The estranged father of young Sierra (Cursive lead singer and chief songwriter Tim Kasher bellows it like a huffy dragon impersonating fellow Omaha, Nebraska native Marlon Brando, playing Stanley Kowalski, shouting STELLA in "A Streetcar Named Desire") seems desperate to have more of a relationship with his baby girl, but he's also a man willing to ask the kid - hypothetically maybe - if her mom drinks when she thinks of him. If that's his way of ironing out his troubles, then it also explains fairly clearly how he got into this hot water to begin with. The next line in the song is rather telling though and brings the narrative into a more reformed sort of dressing - to a point that makes the dude not so much of a foolish monster. It still makes him a drinker, but that can be tougher to extinguish. Kasher sings, with slight indignation and some awe, "Or doesn't she need to drink," as if it was part heroism and partly insufferable at the same time. So many of the Saddle Creek crew have opened their mouths to what many a good, hard drink can do for a soul. Their hearts beats aren't muffled thuds beneath a plate of rib bone, skin and chest hair, but the clinking of empty wine bottles and the glug of a pull of whiskey racing the open space and air to get to the opening. They are men who drink - or think and write about the men who drink. There are two sides to all of the stories that Kasher tells in his dark, tumbling way. He's an impartial jury - just a man with a keen set of eyes, a thorough imagination and justness for all parties. He gives the man and the woman, and there are always one of each involved, as much shading and details as he can.

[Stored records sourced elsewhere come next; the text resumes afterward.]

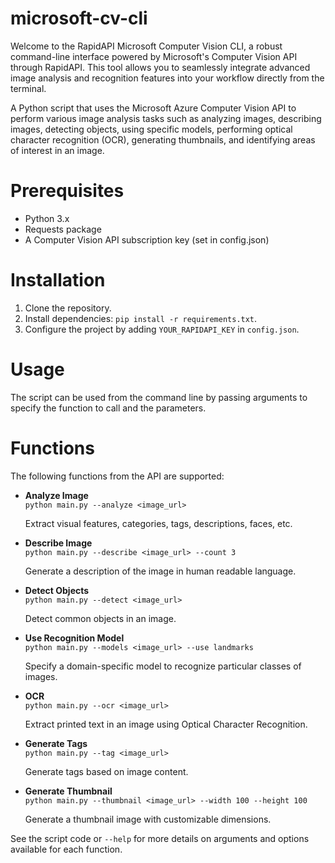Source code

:# microsoft-cv-cli
Welcome to the RapidAPI Microsoft Computer Vision CLI, a robust command-line interface powered by Microsoft's Computer Vision API through RapidAPI. This tool allows you to seamlessly integrate advanced image analysis and recognition features into your workflow directly from the terminal.

A Python script that uses the Microsoft Azure Computer Vision API to perform various image analysis tasks such as analyzing images, describing images, detecting objects, using specific models, performing optical character recognition (OCR), generating thumbnails, and identifying areas of interest in an image.


# Prerequisites
- Python 3.x
- Requests package
- A Computer Vision API subscription key (set in config.json)


# Installation
1. Clone the repository.
2. Install dependencies: `pip install -r requirements.txt`.
3. Configure the project by adding `YOUR_RAPIDAPI_KEY` in `config.json`.

# Usage
The script can be used from the command line by passing arguments to specify the function to call and the parameters.


# Functions
The following functions from the API are supported:

- **Analyze Image**  \
  `python main.py --analyze <image_url>`

  Extract visual features, categories, tags, descriptions, faces, etc.

- **Describe Image**  \
  `python main.py --describe <image_url> --count 3`

  Generate a description of the image in human readable language.

- **Detect Objects**  \
  `python main.py --detect <image_url>`
  
  Detect common objects in an image.
  
- **Use Recognition Model** \
  `python main.py --models <image_url> --use landmarks`

  Specify a domain-specific model to recognize particular classes of images.
  
- **OCR**  \
  `python main.py --ocr <image_url>`
  
  Extract printed text in an image using Optical Character Recognition.
  
- **Generate Tags** \
  `python main.py --tag <image_url>`

  Generate tags based on image content.
  
- **Generate Thumbnail**  \
  `python main.py --thumbnail <image_url> --width 100 --height 100`

  Generate a thumbnail image with customizable dimensions.

See the script code or `--help` for more details on arguments and options available for each function.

The stories are continuous, related and full-circle, most of the time, taking us around the bends, but rarely into calmer waters. There are few clouds clearing moments when Kasher writes. He has spent a career with Cursive and another, ongoing career with The Good Life, developing so many different biographies that it's hard to keep track. He's taken on the Catholic church and its whole priests touching boys episode, along with a generally atheist take on the blind extent of the belief system. He's taken on the actual songwriting process and how selling personal sadness makes dollar signs. Most of all though, he's made a feeling that could be described as the Midwestern apocalypse. It's not as disastrous as a real apocalypse, because sometimes it's already here. We're always looking at the coasts as the places that are going to be torn to bits first. When global warming really starts to get its teeth and the glaciers are all slush, Omaha is going to be one of the last places swallowed under. At the same time, when the World Trade Center was attacked, the president was hiding out in one of the most secured underground bunkers in the country, right there in Omaha. When terrorists strike - and this could be anyone now - perhaps they will take out Omaha and Minneapolis first. It's not this kind of apocalypse that Kasher and Cursive are all about, just the slow moving one that robs little bits of light and little bits of people every day. It's like slowly making everything seem unsound and risky - even made up. It's having people look down and notice that they're missing a shoe, shrugging it off and going on because there's no way they're going to find that original shoe. There are people in Cursive songs who carry some resentment with them - always some of that - but they cope with the shortcomings. They don't fight $4 gas any more than they fight being completely abandoned by love and stricken sickly by the people who should still care about them. There are copious numbers of people who fight all of that business, who understand that the storylines and rules are thankless and cold, but they don't clear all of the worst. They play Russian roulette with themselves, always, until something finally fires, but they seem to catch enough empty chambers to keep the game going.